• **What is being asked**:
Look through the data below and output, unchanged, every line from the one holding "Source code" through the one holding "## 芯片敏捷设计与验证之路", inclusive. Skip the pictures.

[[ Supplied data open ]]

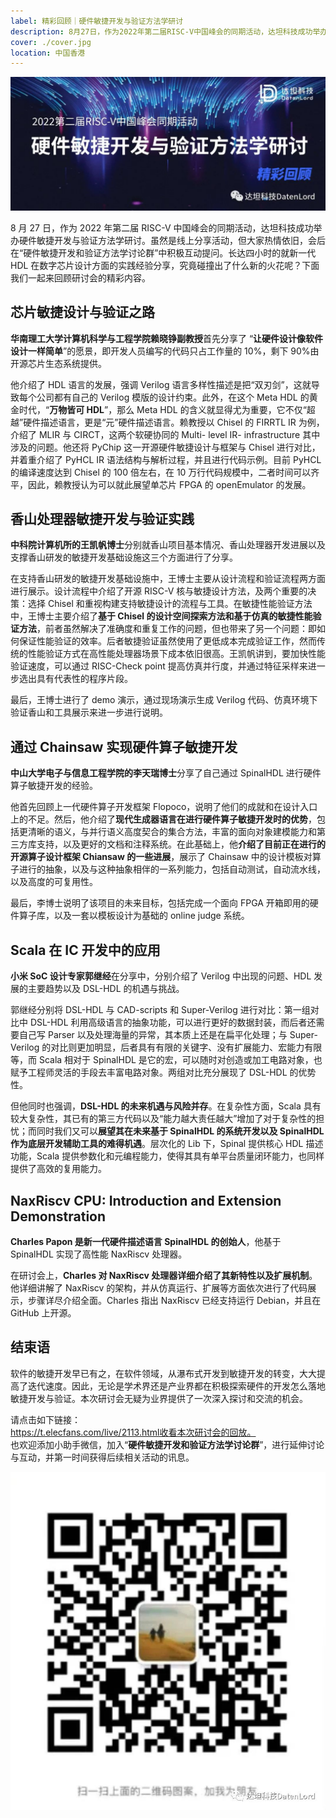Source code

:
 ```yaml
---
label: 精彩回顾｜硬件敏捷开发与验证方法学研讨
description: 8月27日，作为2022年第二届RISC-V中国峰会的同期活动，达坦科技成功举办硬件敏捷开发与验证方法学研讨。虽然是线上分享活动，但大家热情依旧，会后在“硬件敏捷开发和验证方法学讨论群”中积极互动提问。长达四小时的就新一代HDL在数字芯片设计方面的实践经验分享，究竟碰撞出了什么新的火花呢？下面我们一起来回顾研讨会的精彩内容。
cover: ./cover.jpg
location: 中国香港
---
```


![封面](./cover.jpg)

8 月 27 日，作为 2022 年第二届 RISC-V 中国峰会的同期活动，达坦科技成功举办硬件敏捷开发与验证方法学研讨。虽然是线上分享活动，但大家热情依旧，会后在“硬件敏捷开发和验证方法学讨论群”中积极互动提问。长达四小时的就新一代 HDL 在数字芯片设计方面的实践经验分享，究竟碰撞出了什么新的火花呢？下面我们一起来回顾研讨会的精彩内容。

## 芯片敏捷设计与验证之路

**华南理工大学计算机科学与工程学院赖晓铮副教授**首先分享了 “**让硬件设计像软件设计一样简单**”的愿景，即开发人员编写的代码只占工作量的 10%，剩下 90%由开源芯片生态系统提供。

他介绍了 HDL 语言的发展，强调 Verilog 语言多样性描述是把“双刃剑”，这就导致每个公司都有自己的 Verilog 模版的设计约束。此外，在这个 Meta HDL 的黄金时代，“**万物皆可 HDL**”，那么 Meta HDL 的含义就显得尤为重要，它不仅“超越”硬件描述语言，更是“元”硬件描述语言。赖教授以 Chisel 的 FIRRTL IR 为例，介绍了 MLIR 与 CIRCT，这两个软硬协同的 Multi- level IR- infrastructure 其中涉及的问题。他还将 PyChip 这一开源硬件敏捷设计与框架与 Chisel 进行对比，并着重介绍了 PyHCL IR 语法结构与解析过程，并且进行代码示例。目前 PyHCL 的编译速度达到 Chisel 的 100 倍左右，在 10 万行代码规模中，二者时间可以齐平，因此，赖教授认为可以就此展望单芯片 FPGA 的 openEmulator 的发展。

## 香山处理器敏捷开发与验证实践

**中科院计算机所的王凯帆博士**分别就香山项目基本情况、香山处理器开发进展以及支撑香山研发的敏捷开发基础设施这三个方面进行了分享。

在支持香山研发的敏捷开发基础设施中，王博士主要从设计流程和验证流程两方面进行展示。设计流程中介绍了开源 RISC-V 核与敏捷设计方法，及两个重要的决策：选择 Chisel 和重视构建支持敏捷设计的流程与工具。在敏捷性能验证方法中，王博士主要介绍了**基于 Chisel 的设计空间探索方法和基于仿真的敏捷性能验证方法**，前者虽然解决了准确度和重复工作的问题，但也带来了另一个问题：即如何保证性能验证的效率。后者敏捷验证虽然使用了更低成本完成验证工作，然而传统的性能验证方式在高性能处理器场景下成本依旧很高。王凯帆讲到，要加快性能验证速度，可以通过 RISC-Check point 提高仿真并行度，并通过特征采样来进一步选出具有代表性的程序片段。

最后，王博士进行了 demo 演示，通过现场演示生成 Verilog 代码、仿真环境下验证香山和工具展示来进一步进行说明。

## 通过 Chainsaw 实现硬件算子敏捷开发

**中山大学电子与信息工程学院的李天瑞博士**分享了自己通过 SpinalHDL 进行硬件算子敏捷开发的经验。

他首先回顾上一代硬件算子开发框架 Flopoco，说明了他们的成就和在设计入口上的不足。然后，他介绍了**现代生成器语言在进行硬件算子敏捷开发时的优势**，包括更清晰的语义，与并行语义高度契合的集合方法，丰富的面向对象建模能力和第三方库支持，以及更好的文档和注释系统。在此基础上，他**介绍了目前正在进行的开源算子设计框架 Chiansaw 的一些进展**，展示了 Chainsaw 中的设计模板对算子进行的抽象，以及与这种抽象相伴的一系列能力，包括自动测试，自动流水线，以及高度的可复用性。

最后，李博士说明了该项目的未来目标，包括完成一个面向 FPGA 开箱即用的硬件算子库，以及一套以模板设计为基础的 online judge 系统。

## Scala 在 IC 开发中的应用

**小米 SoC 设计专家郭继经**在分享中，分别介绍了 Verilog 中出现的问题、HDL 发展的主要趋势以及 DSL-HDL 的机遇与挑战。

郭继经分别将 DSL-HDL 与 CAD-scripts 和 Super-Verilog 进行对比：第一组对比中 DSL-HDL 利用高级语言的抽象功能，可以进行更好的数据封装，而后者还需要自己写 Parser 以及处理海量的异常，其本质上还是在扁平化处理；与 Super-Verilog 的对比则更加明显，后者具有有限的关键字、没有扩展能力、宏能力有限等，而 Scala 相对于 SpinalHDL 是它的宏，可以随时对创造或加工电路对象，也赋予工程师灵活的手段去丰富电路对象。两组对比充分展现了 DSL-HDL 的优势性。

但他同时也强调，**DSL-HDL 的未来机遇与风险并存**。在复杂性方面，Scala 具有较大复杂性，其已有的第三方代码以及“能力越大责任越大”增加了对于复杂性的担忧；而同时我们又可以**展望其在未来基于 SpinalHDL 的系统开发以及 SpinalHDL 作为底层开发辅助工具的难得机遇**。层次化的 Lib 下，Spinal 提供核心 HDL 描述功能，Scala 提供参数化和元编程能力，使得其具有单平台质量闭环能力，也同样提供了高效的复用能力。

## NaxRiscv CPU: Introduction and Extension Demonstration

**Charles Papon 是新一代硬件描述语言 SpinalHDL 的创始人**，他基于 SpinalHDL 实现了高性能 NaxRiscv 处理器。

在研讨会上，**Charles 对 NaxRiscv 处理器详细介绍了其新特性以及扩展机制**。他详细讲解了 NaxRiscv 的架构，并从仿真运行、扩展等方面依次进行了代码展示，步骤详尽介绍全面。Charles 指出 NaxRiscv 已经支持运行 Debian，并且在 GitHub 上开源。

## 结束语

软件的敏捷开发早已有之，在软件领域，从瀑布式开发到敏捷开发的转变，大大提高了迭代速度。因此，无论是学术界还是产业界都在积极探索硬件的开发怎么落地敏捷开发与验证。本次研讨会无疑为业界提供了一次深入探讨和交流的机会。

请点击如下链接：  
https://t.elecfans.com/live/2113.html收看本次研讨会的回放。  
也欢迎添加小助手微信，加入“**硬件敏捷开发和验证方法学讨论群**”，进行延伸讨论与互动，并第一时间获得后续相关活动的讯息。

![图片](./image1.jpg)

[[ Supplied data closed ]]
[[ Supplied data open ]]

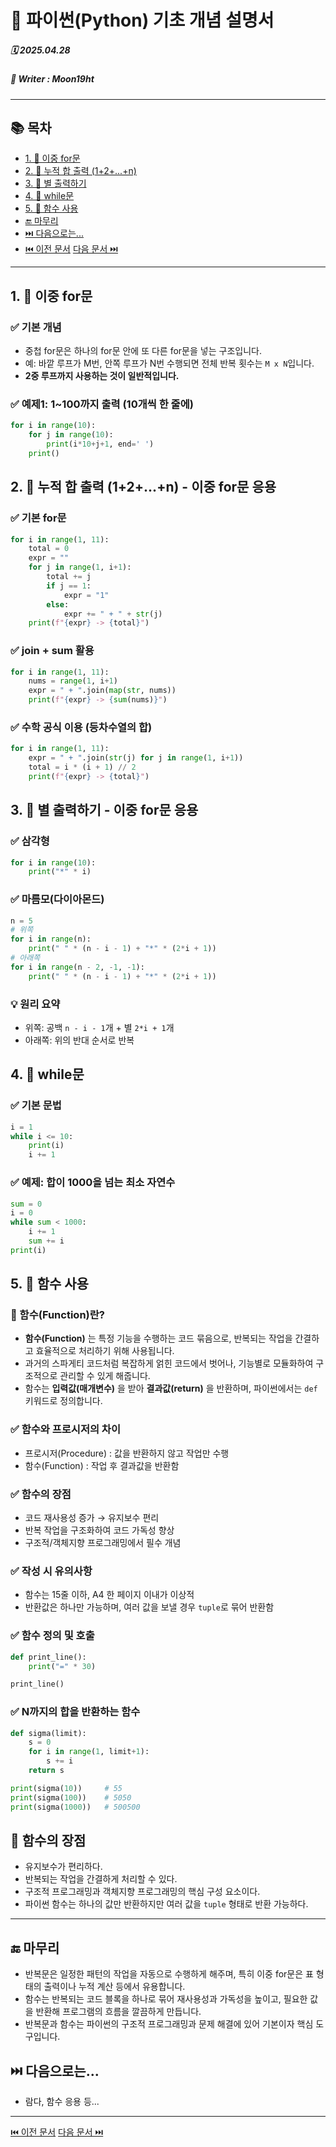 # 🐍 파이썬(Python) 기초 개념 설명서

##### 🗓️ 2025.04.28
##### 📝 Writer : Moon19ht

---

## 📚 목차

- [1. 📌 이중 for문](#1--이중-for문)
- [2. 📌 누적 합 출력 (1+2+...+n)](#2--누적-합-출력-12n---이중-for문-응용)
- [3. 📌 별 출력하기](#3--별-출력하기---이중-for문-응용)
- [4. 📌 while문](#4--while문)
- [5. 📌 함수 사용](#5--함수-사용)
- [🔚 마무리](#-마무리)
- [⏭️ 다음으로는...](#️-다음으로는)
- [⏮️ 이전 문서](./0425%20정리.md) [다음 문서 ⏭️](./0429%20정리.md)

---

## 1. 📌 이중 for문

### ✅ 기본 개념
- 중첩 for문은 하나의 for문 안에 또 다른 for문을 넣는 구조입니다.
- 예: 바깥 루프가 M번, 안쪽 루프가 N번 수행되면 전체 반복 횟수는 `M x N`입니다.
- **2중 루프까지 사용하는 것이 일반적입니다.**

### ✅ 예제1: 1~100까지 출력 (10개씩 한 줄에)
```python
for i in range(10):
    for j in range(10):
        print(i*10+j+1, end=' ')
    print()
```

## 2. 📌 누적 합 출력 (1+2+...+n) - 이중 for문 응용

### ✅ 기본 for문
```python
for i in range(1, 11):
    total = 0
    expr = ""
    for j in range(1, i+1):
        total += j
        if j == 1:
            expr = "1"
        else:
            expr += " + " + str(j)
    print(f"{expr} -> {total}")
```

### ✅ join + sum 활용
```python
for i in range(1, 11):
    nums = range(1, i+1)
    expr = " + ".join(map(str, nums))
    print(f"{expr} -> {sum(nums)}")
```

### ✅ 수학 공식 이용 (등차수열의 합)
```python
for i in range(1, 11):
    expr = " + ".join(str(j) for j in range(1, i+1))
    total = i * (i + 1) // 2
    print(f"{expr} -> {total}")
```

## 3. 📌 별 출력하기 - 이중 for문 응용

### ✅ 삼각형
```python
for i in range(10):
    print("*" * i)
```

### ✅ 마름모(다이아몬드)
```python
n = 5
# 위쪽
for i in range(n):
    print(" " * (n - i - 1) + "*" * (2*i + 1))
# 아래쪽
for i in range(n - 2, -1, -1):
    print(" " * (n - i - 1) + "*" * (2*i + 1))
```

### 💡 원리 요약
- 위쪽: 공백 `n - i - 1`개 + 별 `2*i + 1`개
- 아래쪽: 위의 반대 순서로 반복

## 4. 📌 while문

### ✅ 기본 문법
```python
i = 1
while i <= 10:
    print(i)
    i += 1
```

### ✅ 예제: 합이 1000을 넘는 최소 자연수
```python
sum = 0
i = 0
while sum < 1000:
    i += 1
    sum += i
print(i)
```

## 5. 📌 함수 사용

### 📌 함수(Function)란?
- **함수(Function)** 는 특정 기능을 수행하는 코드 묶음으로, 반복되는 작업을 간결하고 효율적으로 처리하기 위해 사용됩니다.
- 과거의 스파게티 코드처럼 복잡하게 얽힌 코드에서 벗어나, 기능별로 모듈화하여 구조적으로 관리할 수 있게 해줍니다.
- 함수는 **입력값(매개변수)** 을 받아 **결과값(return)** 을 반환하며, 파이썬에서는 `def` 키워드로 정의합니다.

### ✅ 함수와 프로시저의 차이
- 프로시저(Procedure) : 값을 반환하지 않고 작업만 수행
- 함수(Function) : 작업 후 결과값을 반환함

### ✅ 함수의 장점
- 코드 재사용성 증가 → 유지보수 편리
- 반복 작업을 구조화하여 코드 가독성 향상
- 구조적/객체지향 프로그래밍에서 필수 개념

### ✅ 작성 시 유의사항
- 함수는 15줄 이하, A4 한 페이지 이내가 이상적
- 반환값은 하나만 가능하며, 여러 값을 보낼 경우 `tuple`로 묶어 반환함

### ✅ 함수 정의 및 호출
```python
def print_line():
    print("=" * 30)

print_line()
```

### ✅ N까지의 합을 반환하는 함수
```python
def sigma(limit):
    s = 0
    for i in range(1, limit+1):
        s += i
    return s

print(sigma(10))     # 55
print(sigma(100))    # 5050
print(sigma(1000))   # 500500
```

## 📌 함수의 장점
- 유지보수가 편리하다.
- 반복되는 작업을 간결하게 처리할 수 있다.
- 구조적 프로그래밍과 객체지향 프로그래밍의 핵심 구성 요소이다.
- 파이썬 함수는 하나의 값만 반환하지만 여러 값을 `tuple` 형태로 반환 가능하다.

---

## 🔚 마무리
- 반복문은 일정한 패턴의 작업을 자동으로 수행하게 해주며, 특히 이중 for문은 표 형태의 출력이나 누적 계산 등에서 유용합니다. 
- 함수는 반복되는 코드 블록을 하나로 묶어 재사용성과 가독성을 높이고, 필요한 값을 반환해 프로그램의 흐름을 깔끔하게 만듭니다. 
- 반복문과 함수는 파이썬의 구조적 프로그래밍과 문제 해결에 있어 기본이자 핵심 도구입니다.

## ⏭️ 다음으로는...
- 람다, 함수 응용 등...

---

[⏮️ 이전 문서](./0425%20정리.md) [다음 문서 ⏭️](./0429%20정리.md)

[[ Supplied data closed ]]

• **Answer box**:
Source code

:
 ```yaml
---
label: 精彩回顾｜硬件敏捷开发与验证方法学研讨
description: 8月27日，作为2022年第二届RISC-V中国峰会的同期活动，达坦科技成功举办硬件敏捷开发与验证方法学研讨。虽然是线上分享活动，但大家热情依旧，会后在“硬件敏捷开发和验证方法学讨论群”中积极互动提问。长达四小时的就新一代HDL在数字芯片设计方面的实践经验分享，究竟碰撞出了什么新的火花呢？下面我们一起来回顾研讨会的精彩内容。
cover: ./cover.jpg
location: 中国香港
---
```


![封面](./cover.jpg)

8 月 27 日，作为 2022 年第二届 RISC-V 中国峰会的同期活动，达坦科技成功举办硬件敏捷开发与验证方法学研讨。虽然是线上分享活动，但大家热情依旧，会后在“硬件敏捷开发和验证方法学讨论群”中积极互动提问。长达四小时的就新一代 HDL 在数字芯片设计方面的实践经验分享，究竟碰撞出了什么新的火花呢？下面我们一起来回顾研讨会的精彩内容。

## 芯片敏捷设计与验证之路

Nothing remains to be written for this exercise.